10Si l’étymologie latine inodiare ou in odio esse nous lance sur la piste de la haine et des ennuis, il faut aussi nous rappeler que « désennuyer » signifiait, il y a quelques siècles, « créer des objets d’amour courtois ». Inodiare pourrait signifier « enduire de haine », faisant de la haine une sorte de sécrétion de l’ennui lui-même. Quel sens accorder au passage de la haine à l’ennui ? L’ennui des élèves ne serait pas seulement en résonance avec l’ennui des professeurs, patent chez certains, mais avec leur haine. Et vice-versa, la haine de certains élèves serait fort ennuyeuse aux enseignants. « Oui, il m’arrive de m’ennuyer, l’ennui se reconnaît, je pense quand on est quelque part et que l’on n’a rien à faire. L’ennui n’est en fait qu’une pensée. Elle vient quand on se sent seul ou abandonné, quand on est forcé d’être à un endroit (l’école) et que l’on n’en a pas envie. À ce moment-là, la haine peut nous envahir sans savoir contre qui et le plus souvent on trouve un coupable, qui n’a rien fait », dit Benjamin, 13 ans, 4e[5].

11L’expérience subjective de l’ennui, phénomène polymorphe, comporte des aspects complémentaires et contradictoires constitués d’un apparent repli sur soi et d’une quête de l’Autre et des autres. Réalité virtuelle grosse d’une échappée ou d’une fuite dans l’action, l’ennui nous convoque en fait à la mise en acte d’un mouvement de sortie à l’intérieur de soi-même. Pour Gaston Bachelard (1998, p. 180 sq.), la relation de l’espace intime et de l’espace du monde environnant se fait par l’immensité, par l’immensité qui est en nous et dont le terme d’ailleurs balise la circonscription, ce qui témoigne du rapport de l’intime et de l’ennui.

12« J’sais pas quoi faire » est l’une des formules de l’ennui. Mais ne pas savoir quoi faire, c’est n’avoir pas renoncé à faire quelque chose. C’est demeurer dans la dimension du faire, qui, justement, ne permet pas vraiment de sortir de l’ennui. En effet, la suractivité s’avère être souvent ennuyeuse. Elle n’attend rien, qu’elle-même, car on ne sort pas de l’ennui par l’activisme. La part créative de l’ennui ne consiste pas à faire ou à faire davantage, mais à faire autrement.

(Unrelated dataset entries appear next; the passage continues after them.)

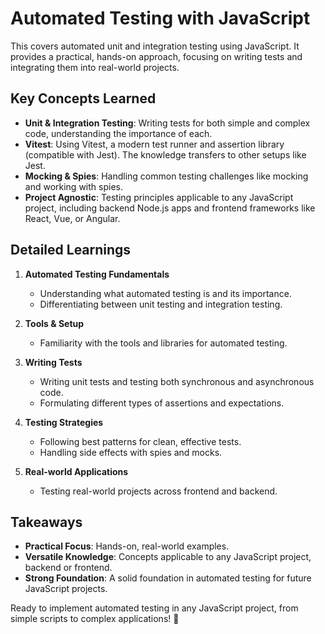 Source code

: # Automated Testing with JavaScript

This covers automated unit and integration testing using JavaScript. It provides a practical, hands-on approach, focusing on writing tests and integrating them into real-world projects.

## Key Concepts Learned

- **Unit & Integration Testing**: Writing tests for both simple and complex code, understanding the importance of each.
- **Vitest**: Using Vitest, a modern test runner and assertion library (compatible with Jest). The knowledge transfers to other setups like Jest.
- **Mocking & Spies**: Handling common testing challenges like mocking and working with spies.
- **Project Agnostic**: Testing principles applicable to any JavaScript project, including backend Node.js apps and frontend frameworks like React, Vue, or Angular.

## Detailed Learnings

1. **Automated Testing Fundamentals**
   - Understanding what automated testing is and its importance.
   - Differentiating between unit testing and integration testing.

2. **Tools & Setup**
   - Familiarity with the tools and libraries for automated testing.

3. **Writing Tests**
   - Writing unit tests and testing both synchronous and asynchronous code.
   - Formulating different types of assertions and expectations.

4. **Testing Strategies**
   - Following best patterns for clean, effective tests.
   - Handling side effects with spies and mocks.

5. **Real-world Applications**
   - Testing real-world projects across frontend and backend.

## Takeaways

- **Practical Focus**: Hands-on, real-world examples.
- **Versatile Knowledge**: Concepts applicable to any JavaScript project, backend or frontend.
- **Strong Foundation**: A solid foundation in automated testing for future JavaScript projects.

Ready to implement automated testing in any JavaScript project, from simple scripts to complex applications! 🙂
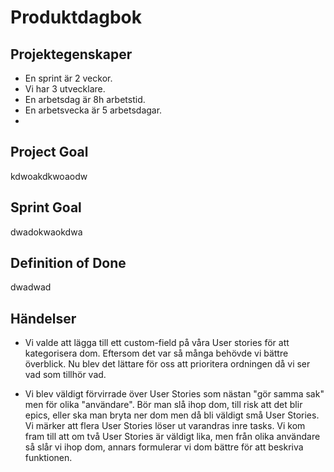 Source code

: # Produktdagbok

## Projektegenskaper
- En sprint är 2 veckor.
- Vi har 3 utvecklare.
- En arbetsdag är 8h arbetstid.
- En arbetsvecka är 5 arbetsdagar.
- 
## Project Goal
kdwoakdkwoaodw

## Sprint Goal
dwadokwaokdwa

## Definition of Done
dwadwad




## Händelser 
- Vi valde att lägga till ett custom-field på våra User stories för att kategorisera dom. Eftersom det var så många behövde vi bättre överblick. Nu blev det lättare för oss att prioritera ordningen då vi ser vad som tillhör vad.

- Vi blev väldigt förvirrade över User Stories som nästan "gör samma sak" men för olika "användare". Bör man slå ihop dom, till risk att det blir epics, eller ska man bryta ner dom men då bli väldigt små User Stories. Vi märker att flera User Stories löser ut varandras inre tasks. Vi kom fram till att om två User Stories är väldigt lika, men från olika användare så slår vi ihop dom, annars formulerar vi dom bättre för att beskriva funktionen.

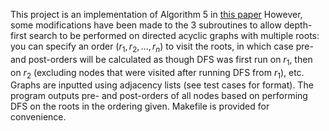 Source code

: This project is an implementation of Algorithm 5 in [this paper](https://research.nvidia.com/sites/default/files/publications/nvr-2017-001.pdf)
However, some modifications have been made to the 3 subroutines to allow depth-first search to be performed
on directed acyclic graphs with multiple roots: you can specify an order $(r_1, r_2, ..., r_n)$ to visit the roots, 
in which case pre- and post-orders will be calculated as though DFS was first run on $r_1$, then on $r_2$ (excluding
nodes that were visited after running DFS from $r_1$), etc.
Graphs are inputted using adjacency lists (see test cases for format).
The program outputs pre- and post-orders of all nodes based on performing DFS on the roots in the ordering given.
Makefile is provided for convenience.
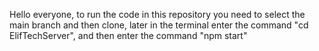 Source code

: Hello everyone, to run the code in this repository you need to select the main branch and then clone,
later in the terminal enter the command "cd ElifTechServer",  and then enter the command "npm start"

Elle concerne un acte, non une action. Un acte différent du faire. Quand je m’ennuie, je fais quelque chose. L’action se pose à la fois comme dérivatif et comme reconnaissance discursive de l’ennui. « Quand je ne sais que faire, c’est-à-dire que je m’ennuie, je prends la première chose qui me tombe sous la main, c’est généralement un stylo, et je joue avec ou alors je le démonte et le remonte jusqu’à ce que j’en aie marre ou que je trouve une solution au problème suivant : que faire quand on s’ennuie ? », dit Stéphane, 3e. L’ennui pose la question, non seulement de ce que je peux faire pour sortir de l’ennui, mais plus radicalement de comment faire avec l’ennui. L’ennui trouve sa fécondité d’expérience dans le fait de passer par l’acte, de poser un acte, de venir à l’œuvre. Qu’un acte soit initié, réalisé en effectivité comme en pensée, dans la réflexion ou l’intention. L’ennui nous interroge sur l’acte humain par excellence qui est de parler.

Figure de l’attente

13Il y a, dans l’expérience de l’ennui, une attente, une attente d’ailleurs et d’autre chose, ce qui le situe dans la dimension du temps et du désir, disons-nous. Il se présente sous le double aspect du moment de l’ennui et de sa durée. On s’ennuie quand on a le temps. Si je n’ai pas le temps, je ne m’ennuie pas. Le temps où je m’ennuie est évoqué comme suit, surtout pour les enfants du primaire : « Je m’ennuie en récré quand je ne joue pas, je m’amuse avec ma calculette », écrit Adrien, cm1. « Quand je fais de l’expression écrite et que je n’ai pas d’idées. Quand je ne comprends pas l’exercice et que je reste bloqué. Quand j’ai tout fini mon travail et que je n’ai pas envie de lire. Je m’ennuie », relate Alexandre, cm1. Ce temps est plein de l’espace d’une ouverture à un autre temps d’actes annoncés.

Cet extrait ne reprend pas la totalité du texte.